O mercado de café no Brasil movimentou R$ 12 bilhões em 2025, segundo dados da CREST analisados pelo Instituto Foodservice Brasil (IFB) e divulgados nesta terça-feira (14), Dia Mundial do Café. O estudo aponta que as padarias concentram mais de 41% desse volume de vendas, seguidas por redes de não empratados, com 14%, e por hipermercados e supermercados, com 13% da participação no faturamento total do setor.
Apesar do volume financeiro, o estudo aponta uma queda no consumo. “Ao longo do ano, foram cerca de 1 bilhão de pedidos ou transações, número que representa uma retração de 17% na comparação com 2024. Já o gasto total apresentou queda de 6% no mesmo período”, revela o estudo da IFB. Os dados indicam uma mudança no comportamento do consumidor brasileiro em relação à bebida.

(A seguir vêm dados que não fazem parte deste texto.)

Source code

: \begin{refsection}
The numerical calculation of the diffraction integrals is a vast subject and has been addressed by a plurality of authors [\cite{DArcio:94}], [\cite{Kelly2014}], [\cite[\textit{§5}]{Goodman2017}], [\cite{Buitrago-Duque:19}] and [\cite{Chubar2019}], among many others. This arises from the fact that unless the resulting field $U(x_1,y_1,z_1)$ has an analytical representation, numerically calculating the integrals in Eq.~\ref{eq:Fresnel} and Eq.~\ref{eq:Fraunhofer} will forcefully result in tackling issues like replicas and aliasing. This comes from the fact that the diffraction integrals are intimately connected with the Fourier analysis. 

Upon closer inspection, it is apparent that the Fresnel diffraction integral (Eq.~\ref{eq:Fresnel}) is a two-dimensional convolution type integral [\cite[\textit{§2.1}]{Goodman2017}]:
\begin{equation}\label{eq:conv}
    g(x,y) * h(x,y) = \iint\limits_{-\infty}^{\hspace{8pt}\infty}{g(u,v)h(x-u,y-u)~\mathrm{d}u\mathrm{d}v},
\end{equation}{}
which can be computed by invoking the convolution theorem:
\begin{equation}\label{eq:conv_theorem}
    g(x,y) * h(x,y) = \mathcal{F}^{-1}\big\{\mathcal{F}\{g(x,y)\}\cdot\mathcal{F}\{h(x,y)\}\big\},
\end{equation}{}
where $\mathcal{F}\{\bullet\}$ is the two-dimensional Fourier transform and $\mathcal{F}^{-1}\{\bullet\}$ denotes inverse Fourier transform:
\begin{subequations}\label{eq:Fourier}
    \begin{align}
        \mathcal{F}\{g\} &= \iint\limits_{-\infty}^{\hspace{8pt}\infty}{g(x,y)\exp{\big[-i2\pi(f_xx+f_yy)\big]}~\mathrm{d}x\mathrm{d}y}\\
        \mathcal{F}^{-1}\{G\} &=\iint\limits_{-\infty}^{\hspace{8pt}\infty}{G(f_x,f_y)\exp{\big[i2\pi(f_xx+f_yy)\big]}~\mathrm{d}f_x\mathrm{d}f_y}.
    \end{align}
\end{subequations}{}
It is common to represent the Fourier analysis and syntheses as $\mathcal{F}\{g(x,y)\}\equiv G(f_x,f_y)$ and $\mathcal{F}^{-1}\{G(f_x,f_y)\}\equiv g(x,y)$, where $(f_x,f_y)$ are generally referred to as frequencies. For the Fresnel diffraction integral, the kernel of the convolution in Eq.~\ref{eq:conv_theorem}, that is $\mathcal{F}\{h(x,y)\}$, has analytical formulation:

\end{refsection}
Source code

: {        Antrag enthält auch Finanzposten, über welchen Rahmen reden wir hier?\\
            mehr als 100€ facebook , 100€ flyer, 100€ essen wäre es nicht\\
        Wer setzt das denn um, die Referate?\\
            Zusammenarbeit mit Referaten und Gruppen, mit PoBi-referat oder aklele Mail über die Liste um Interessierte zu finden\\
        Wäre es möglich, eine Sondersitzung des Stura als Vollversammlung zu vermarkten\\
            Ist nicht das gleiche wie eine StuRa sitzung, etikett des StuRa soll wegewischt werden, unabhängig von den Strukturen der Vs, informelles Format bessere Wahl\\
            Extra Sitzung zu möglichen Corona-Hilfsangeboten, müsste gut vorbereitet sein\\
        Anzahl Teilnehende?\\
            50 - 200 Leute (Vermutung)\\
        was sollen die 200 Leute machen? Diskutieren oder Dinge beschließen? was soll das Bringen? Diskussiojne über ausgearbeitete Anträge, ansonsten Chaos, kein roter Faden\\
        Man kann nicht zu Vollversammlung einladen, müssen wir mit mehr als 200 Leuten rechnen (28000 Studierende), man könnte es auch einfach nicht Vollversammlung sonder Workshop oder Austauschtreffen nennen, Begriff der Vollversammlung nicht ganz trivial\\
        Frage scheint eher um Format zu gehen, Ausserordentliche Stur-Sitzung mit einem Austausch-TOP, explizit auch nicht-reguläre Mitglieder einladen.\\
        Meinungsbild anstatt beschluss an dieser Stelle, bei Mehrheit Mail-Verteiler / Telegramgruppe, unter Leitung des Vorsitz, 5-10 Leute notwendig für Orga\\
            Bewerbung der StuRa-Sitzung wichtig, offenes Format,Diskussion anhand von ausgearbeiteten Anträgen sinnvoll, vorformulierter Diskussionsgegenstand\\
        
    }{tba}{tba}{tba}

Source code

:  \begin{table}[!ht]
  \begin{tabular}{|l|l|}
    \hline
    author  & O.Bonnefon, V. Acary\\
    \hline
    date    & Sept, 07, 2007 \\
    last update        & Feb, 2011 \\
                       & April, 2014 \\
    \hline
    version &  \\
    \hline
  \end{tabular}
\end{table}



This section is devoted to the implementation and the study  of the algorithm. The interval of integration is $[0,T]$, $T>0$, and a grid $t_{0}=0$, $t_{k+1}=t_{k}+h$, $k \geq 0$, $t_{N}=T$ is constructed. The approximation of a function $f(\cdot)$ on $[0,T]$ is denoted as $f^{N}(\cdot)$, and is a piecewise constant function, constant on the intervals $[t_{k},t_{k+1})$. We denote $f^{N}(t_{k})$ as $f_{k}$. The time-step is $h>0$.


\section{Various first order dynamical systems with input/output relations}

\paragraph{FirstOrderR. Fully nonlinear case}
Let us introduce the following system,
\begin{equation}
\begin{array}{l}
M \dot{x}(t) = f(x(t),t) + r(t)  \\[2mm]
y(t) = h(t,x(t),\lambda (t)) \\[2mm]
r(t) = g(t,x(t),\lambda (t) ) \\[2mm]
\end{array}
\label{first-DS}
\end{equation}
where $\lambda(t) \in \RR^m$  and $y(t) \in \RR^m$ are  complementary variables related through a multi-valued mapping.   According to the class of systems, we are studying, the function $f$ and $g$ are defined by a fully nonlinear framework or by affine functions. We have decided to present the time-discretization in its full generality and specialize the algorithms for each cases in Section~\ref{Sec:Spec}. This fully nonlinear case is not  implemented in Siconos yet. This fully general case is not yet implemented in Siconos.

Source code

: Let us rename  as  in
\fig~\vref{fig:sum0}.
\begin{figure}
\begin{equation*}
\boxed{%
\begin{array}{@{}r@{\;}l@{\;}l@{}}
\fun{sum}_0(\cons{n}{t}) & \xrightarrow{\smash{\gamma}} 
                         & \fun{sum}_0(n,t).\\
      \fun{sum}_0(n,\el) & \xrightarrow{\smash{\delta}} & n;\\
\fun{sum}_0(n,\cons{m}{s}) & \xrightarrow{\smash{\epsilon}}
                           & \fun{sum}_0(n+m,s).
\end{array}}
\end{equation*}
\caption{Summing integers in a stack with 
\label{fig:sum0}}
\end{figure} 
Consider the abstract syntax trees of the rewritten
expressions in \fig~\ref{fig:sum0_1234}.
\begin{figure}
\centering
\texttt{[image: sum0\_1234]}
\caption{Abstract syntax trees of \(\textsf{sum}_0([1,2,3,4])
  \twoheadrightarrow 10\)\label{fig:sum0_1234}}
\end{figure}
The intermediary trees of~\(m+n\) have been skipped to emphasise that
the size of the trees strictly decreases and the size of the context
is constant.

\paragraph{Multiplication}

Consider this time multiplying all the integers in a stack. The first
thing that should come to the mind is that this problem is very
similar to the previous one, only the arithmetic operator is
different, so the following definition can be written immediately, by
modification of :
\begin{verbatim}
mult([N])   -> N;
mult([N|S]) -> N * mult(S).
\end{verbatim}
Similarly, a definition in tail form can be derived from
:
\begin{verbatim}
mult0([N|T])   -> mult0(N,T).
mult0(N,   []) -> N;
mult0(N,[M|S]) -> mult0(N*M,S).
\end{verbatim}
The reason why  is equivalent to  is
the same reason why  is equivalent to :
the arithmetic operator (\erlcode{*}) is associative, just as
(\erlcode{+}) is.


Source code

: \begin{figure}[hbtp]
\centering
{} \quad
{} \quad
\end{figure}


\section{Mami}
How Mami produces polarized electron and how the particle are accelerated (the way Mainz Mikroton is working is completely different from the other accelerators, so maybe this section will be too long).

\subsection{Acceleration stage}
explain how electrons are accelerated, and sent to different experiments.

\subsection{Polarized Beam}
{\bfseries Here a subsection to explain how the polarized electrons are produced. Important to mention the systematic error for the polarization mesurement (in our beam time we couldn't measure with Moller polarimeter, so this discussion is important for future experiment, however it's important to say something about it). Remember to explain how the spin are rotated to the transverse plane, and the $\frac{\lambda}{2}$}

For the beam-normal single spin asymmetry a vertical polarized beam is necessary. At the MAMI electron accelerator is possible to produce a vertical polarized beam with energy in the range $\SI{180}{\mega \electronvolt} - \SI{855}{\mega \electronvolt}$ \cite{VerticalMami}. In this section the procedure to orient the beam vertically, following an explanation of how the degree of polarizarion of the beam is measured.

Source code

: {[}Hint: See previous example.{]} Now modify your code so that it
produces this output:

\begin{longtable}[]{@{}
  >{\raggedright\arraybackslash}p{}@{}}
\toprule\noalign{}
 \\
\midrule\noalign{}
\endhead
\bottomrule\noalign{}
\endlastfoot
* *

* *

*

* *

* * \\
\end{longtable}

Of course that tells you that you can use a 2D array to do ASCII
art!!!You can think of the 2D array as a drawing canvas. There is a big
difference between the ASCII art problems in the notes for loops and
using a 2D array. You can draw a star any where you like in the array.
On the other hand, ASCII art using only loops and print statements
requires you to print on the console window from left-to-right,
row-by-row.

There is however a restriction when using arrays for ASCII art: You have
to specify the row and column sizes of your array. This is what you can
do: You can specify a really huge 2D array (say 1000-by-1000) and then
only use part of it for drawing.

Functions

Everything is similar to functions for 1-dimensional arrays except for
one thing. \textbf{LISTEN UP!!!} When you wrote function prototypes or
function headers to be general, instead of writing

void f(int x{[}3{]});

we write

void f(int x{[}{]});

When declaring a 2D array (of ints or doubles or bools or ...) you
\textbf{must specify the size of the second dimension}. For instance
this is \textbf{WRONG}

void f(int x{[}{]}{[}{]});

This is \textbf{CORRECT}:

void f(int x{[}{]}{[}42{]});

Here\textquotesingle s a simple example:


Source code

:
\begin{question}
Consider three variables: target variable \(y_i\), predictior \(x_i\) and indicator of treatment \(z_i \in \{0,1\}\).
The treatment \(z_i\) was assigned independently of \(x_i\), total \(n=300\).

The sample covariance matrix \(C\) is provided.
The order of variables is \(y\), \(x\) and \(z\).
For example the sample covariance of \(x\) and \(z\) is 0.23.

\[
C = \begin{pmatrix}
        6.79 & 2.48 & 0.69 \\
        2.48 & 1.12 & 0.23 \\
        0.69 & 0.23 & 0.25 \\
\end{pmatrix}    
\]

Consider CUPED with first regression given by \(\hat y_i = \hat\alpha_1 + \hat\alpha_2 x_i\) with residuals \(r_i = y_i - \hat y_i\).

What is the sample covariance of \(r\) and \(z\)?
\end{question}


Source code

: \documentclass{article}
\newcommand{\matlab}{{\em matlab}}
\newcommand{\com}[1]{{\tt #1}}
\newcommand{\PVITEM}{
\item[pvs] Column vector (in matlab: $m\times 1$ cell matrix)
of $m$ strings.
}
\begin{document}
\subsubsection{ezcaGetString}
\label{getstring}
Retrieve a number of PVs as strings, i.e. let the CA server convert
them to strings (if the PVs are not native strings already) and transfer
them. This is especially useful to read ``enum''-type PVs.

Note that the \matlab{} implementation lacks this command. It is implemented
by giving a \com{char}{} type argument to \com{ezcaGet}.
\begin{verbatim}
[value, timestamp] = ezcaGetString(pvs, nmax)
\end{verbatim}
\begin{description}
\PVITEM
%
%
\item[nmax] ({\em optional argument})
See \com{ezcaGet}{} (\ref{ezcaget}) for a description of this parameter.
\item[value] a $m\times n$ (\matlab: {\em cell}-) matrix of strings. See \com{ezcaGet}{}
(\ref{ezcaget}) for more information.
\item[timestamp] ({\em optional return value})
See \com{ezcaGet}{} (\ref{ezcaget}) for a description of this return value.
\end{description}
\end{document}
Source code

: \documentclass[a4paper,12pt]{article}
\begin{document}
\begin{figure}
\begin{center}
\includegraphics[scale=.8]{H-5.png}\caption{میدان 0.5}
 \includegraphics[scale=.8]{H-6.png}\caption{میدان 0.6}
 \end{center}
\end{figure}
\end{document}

De acordo com informações do jornal O Tempo, o levantamento detalha que o consumo de café está concentrado em momentos específicos do dia. As refeições matinais respondem por mais de 64% do total, enquanto o lanche da tarde representa 26% das ocasiões. O perfil do consumidor mostra que mais de 83% do consumo é realizado por adultos com idade acima de 25 anos.
Os principais motivos para o consumo, como conveniência, hábito e indulgência, continuam sendo relevantes. Contudo, o estudo do IFB informa que esses fatores “perderam espaço em relação ao ano anterior, refletindo um consumidor mais atento e seletivo em suas escolhas fora do lar”. Essa mudança sugere uma nova dinâmica na relação do público com o produto consumido fora de casa.
Ingrid Devisate, Vice-Presidente Executiva do Instituto Foodservice Brasil, analisa o cenário. “O café segue como um símbolo da rotina do brasileiro, presente em diferentes momentos do dia, mas os dados mostram um consumidor mais atento e criterioso em suas escolhas. Entender essas mudanças é essencial para que o setor se adapte e continue relevante em um cenário de transformação do consumo”, afirma.